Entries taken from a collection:
★ ★ ★ ★ ★ ★ ★

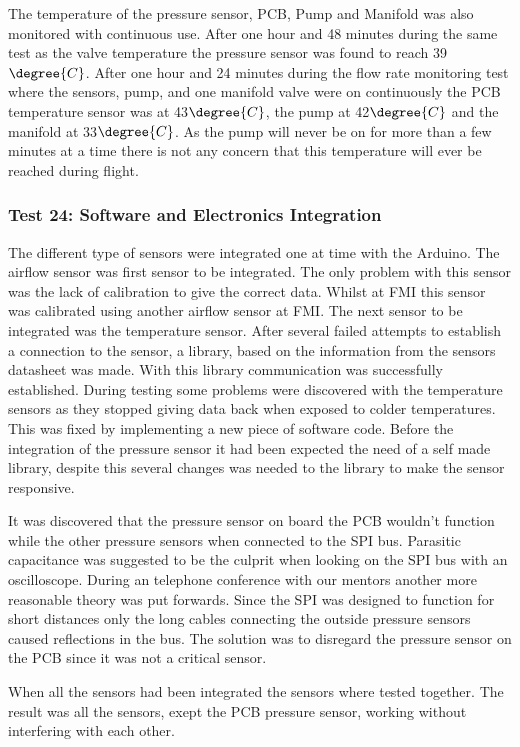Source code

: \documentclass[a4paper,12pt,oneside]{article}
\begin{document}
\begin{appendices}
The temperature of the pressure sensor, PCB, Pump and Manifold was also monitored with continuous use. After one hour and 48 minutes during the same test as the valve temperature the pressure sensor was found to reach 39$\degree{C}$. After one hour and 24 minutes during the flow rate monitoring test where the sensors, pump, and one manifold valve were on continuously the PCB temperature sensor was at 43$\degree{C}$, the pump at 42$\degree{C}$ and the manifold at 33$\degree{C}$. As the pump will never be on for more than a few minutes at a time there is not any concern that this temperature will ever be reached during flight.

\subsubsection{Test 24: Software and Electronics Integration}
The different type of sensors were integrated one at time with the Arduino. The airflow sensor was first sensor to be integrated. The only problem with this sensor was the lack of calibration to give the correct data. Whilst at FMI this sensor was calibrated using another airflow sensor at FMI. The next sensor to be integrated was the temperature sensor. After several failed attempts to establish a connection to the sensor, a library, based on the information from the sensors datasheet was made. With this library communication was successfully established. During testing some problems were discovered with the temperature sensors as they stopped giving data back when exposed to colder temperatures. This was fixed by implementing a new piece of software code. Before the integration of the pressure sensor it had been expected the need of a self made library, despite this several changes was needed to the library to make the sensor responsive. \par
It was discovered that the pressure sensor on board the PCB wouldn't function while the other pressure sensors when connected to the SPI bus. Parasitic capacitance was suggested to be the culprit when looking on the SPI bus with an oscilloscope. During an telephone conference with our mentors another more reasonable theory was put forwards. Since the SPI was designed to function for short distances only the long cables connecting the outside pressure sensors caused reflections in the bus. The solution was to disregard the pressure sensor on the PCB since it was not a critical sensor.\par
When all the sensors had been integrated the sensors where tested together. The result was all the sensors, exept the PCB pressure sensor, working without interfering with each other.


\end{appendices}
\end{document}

★ ★ ★ ★ ★ ★ ★

YOUR OBJECTIVE:
Starting at the first line of the records and stopping after the line with "24: Software and", copy each line exactly; pictures stay out.

ANSWER AREA:
Source code

: \documentclass[a4paper,12pt,oneside]{article}
\begin{document}
\begin{appendices}
The temperature of the pressure sensor, PCB, Pump and Manifold was also monitored with continuous use. After one hour and 48 minutes during the same test as the valve temperature the pressure sensor was found to reach 39$\degree{C}$. After one hour and 24 minutes during the flow rate monitoring test where the sensors, pump, and one manifold valve were on continuously the PCB temperature sensor was at 43$\degree{C}$, the pump at 42$\degree{C}$ and the manifold at 33$\degree{C}$. As the pump will never be on for more than a few minutes at a time there is not any concern that this temperature will ever be reached during flight.

\subsubsection{Test 24: Software and Electronics Integration}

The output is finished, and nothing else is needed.